=== Goal of the exercise ===
Leave the pictures aside. Retype exactly the lines from the top of the data below through the one holding "- Watch for: Proxy".

=== Records for this exercise ===

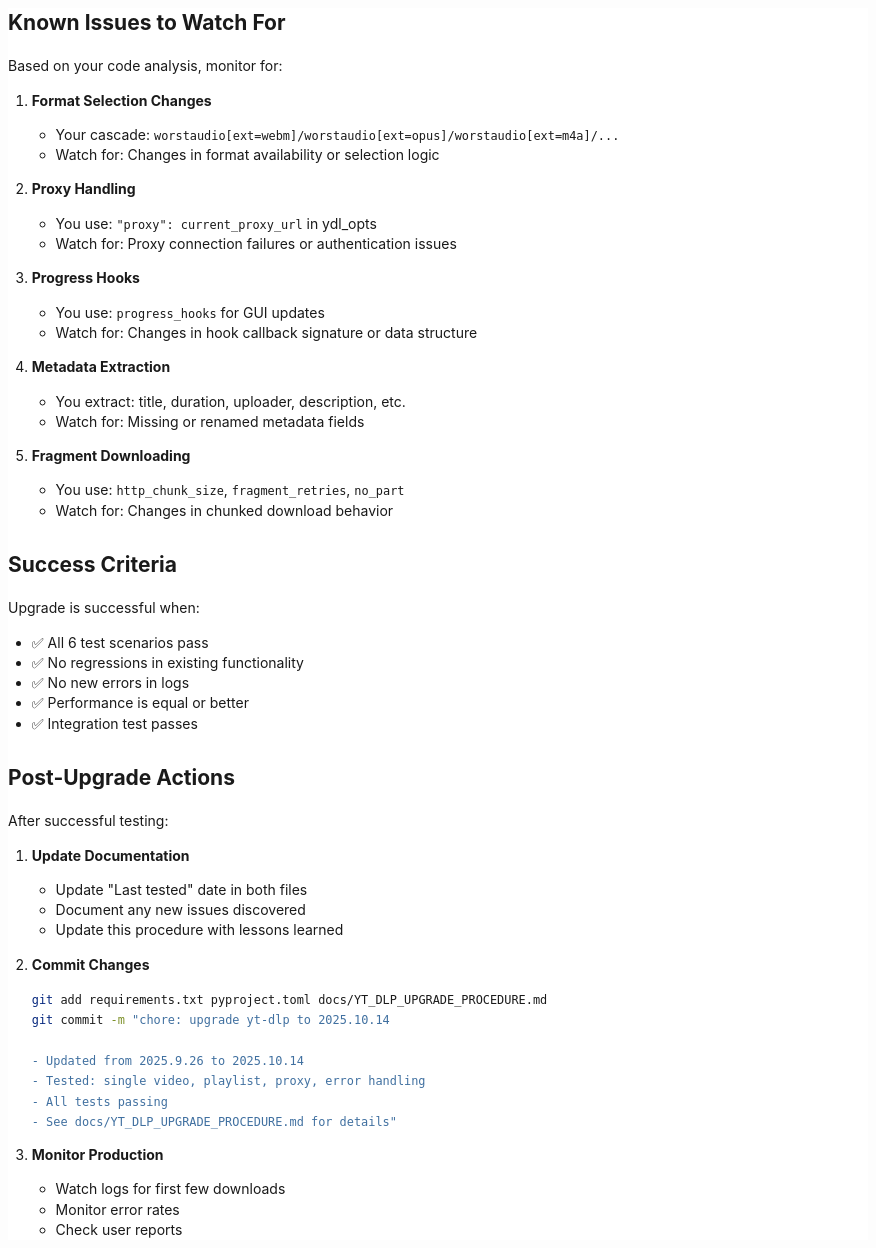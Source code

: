 ## Known Issues to Watch For

Based on your code analysis, monitor for:

1. **Format Selection Changes**
   - Your cascade: `worstaudio[ext=webm]/worstaudio[ext=opus]/worstaudio[ext=m4a]/...`
   - Watch for: Changes in format availability or selection logic

2. **Proxy Handling**
   - You use: `"proxy": current_proxy_url` in ydl_opts
   - Watch for: Proxy connection failures or authentication issues

3. **Progress Hooks**
   - You use: `progress_hooks` for GUI updates
   - Watch for: Changes in hook callback signature or data structure

4. **Metadata Extraction**
   - You extract: title, duration, uploader, description, etc.
   - Watch for: Missing or renamed metadata fields

5. **Fragment Downloading**
   - You use: `http_chunk_size`, `fragment_retries`, `no_part`
   - Watch for: Changes in chunked download behavior

## Success Criteria

Upgrade is successful when:
- ✅ All 6 test scenarios pass
- ✅ No regressions in existing functionality
- ✅ No new errors in logs
- ✅ Performance is equal or better
- ✅ Integration test passes

## Post-Upgrade Actions

After successful testing:

1. **Update Documentation**
   - Update "Last tested" date in both files
   - Document any new issues discovered
   - Update this procedure with lessons learned

2. **Commit Changes**
   ```bash
   git add requirements.txt pyproject.toml docs/YT_DLP_UPGRADE_PROCEDURE.md
   git commit -m "chore: upgrade yt-dlp to 2025.10.14
   
   - Updated from 2025.9.26 to 2025.10.14
   - Tested: single video, playlist, proxy, error handling
   - All tests passing
   - See docs/YT_DLP_UPGRADE_PROCEDURE.md for details"
   ```

3. **Monitor Production**
   - Watch logs for first few downloads
   - Monitor error rates
   - Check user reports
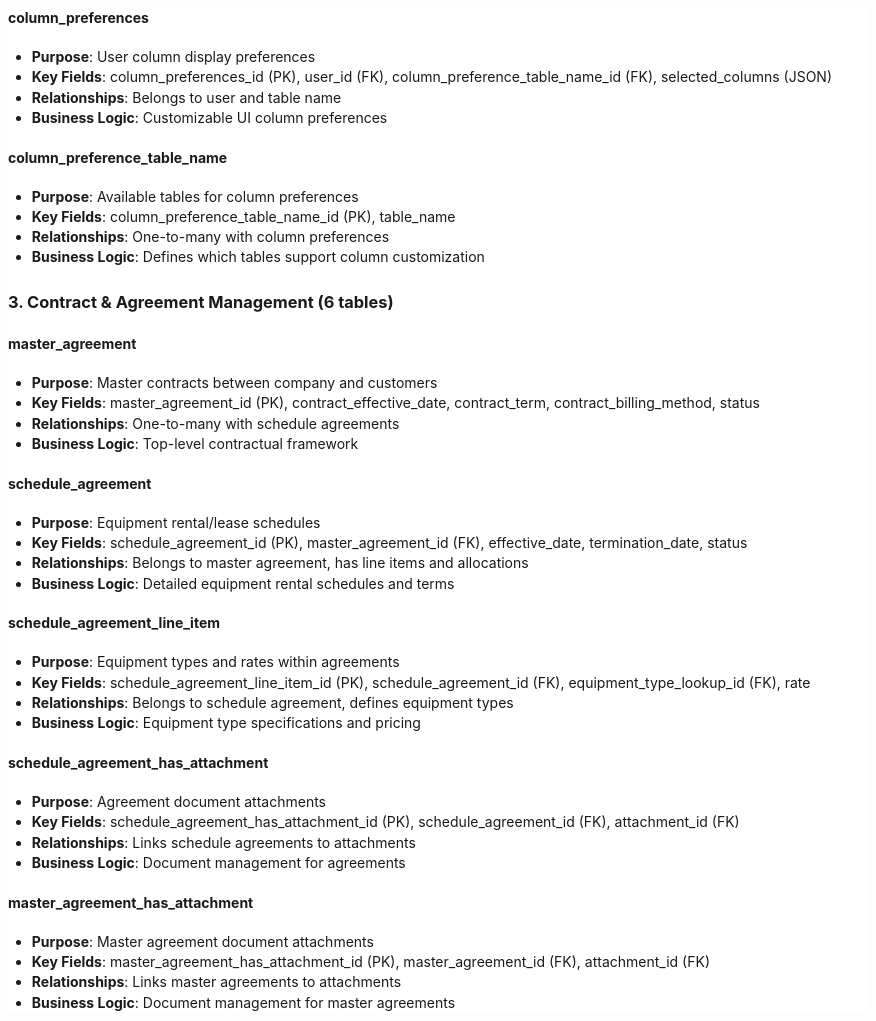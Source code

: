 #### **column_preferences**

- **Purpose**: User column display preferences
- **Key Fields**: column_preferences_id (PK), user_id (FK), column_preference_table_name_id (FK), selected_columns (JSON)
- **Relationships**: Belongs to user and table name
- **Business Logic**: Customizable UI column preferences

#### **column_preference_table_name**

- **Purpose**: Available tables for column preferences
- **Key Fields**: column_preference_table_name_id (PK), table_name
- **Relationships**: One-to-many with column preferences
- **Business Logic**: Defines which tables support column customization

### 3. Contract & Agreement Management (6 tables)

#### **master_agreement**

- **Purpose**: Master contracts between company and customers
- **Key Fields**: master_agreement_id (PK), contract_effective_date, contract_term, contract_billing_method, status
- **Relationships**: One-to-many with schedule agreements
- **Business Logic**: Top-level contractual framework

#### **schedule_agreement**

- **Purpose**: Equipment rental/lease schedules
- **Key Fields**: schedule_agreement_id (PK), master_agreement_id (FK), effective_date, termination_date, status
- **Relationships**: Belongs to master agreement, has line items and allocations
- **Business Logic**: Detailed equipment rental schedules and terms

#### **schedule_agreement_line_item**

- **Purpose**: Equipment types and rates within agreements
- **Key Fields**: schedule_agreement_line_item_id (PK), schedule_agreement_id (FK), equipment_type_lookup_id (FK), rate
- **Relationships**: Belongs to schedule agreement, defines equipment types
- **Business Logic**: Equipment type specifications and pricing

#### **schedule_agreement_has_attachment**

- **Purpose**: Agreement document attachments
- **Key Fields**: schedule_agreement_has_attachment_id (PK), schedule_agreement_id (FK), attachment_id (FK)
- **Relationships**: Links schedule agreements to attachments
- **Business Logic**: Document management for agreements

#### **master_agreement_has_attachment**

- **Purpose**: Master agreement document attachments
- **Key Fields**: master_agreement_has_attachment_id (PK), master_agreement_id (FK), attachment_id (FK)
- **Relationships**: Links master agreements to attachments
- **Business Logic**: Document management for master agreements
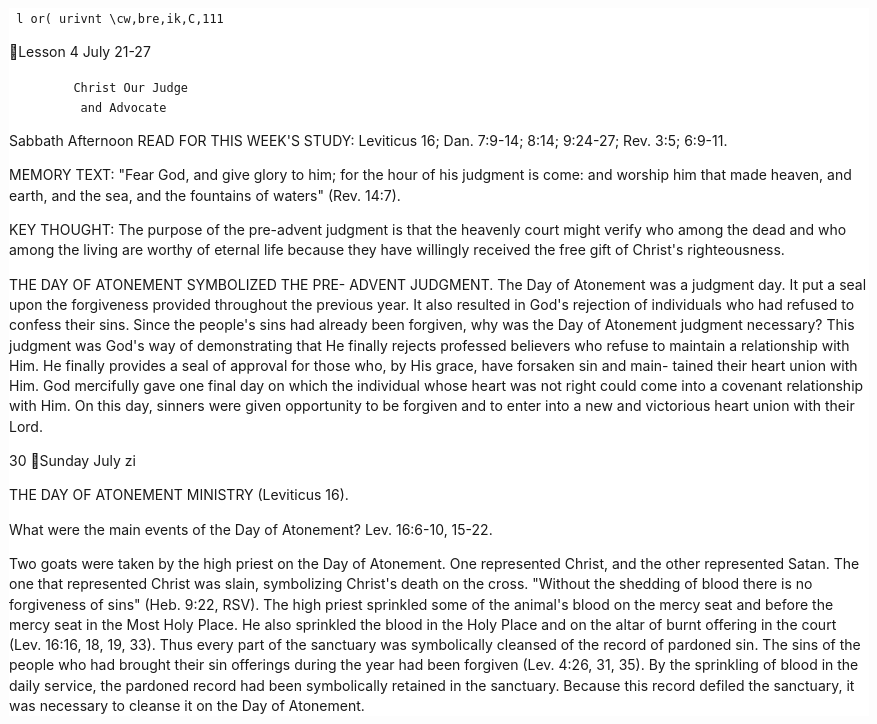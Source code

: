      l or( urivnt \cw,bre,ik,C,111
Lesson 4                                                  July 21-27

             Christ Our Judge
              and Advocate




Sabbath Afternoon
READ FOR THIS WEEK'S STUDY: Leviticus 16; Dan. 7:9-14;
8:14; 9:24-27; Rev. 3:5; 6:9-11.

   MEMORY TEXT: "Fear God, and give glory to him; for the
   hour of his judgment is come: and worship him that made
   heaven, and earth, and the sea, and the fountains of waters"
   (Rev. 14:7).

   KEY THOUGHT: The purpose of the pre-advent judgment is that
the heavenly court might verify who among the dead and who among
the living are worthy of eternal life because they have willingly
received the free gift of Christ's righteousness.

   THE DAY OF ATONEMENT SYMBOLIZED THE PRE-
ADVENT JUDGMENT. The Day of Atonement was a judgment day.
It put a seal upon the forgiveness provided throughout the previous
year. It also resulted in God's rejection of individuals who had refused
to confess their sins.
   Since the people's sins had already been forgiven, why was the
Day of Atonement judgment necessary? This judgment was God's
way of demonstrating that He finally rejects professed believers who
refuse to maintain a relationship with Him. He finally provides a seal
of approval for those who, by His grace, have forsaken sin and main-
tained their heart union with Him.
   God mercifully gave one final day on which the individual whose
heart was not right could come into a covenant relationship with Him.
On this day, sinners were given opportunity to be forgiven and to enter
into a new and victorious heart union with their Lord.

30
Sunday                                                      July zi

THE DAY OF ATONEMENT MINISTRY (Leviticus 16).

  What were the main events of the Day of Atonement? Lev.
16:6-10, 15-22.


   Two goats were taken by the high priest on the Day of Atonement.
One represented Christ, and the other represented Satan. The one that
represented Christ was slain, symbolizing Christ's death on the cross.
"Without the shedding of blood there is no forgiveness of sins" (Heb.
9:22, RSV). The high priest sprinkled some of the animal's blood on
the mercy seat and before the mercy seat in the Most Holy Place. He
also sprinkled the blood in the Holy Place and on the altar of burnt
offering in the court (Lev. 16:16, 18, 19, 33). Thus every part of the
sanctuary was symbolically cleansed of the record of pardoned sin.
   The sins of the people who had brought their sin offerings during
the year had been forgiven (Lev. 4:26, 31, 35). By the sprinkling of
blood in the daily service, the pardoned record had been symbolically
retained in the sanctuary. Because this record defiled the sanctuary, it
was necessary to cleanse it on the Day of Atonement.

=== Problem solution ===
Source code

: ## Known Issues to Watch For

Based on your code analysis, monitor for:

1. **Format Selection Changes**
   - Your cascade: `worstaudio[ext=webm]/worstaudio[ext=opus]/worstaudio[ext=m4a]/...`
   - Watch for: Changes in format availability or selection logic

2. **Proxy Handling**
   - You use: `"proxy": current_proxy_url` in ydl_opts
   - Watch for: Proxy connection failures or authentication issues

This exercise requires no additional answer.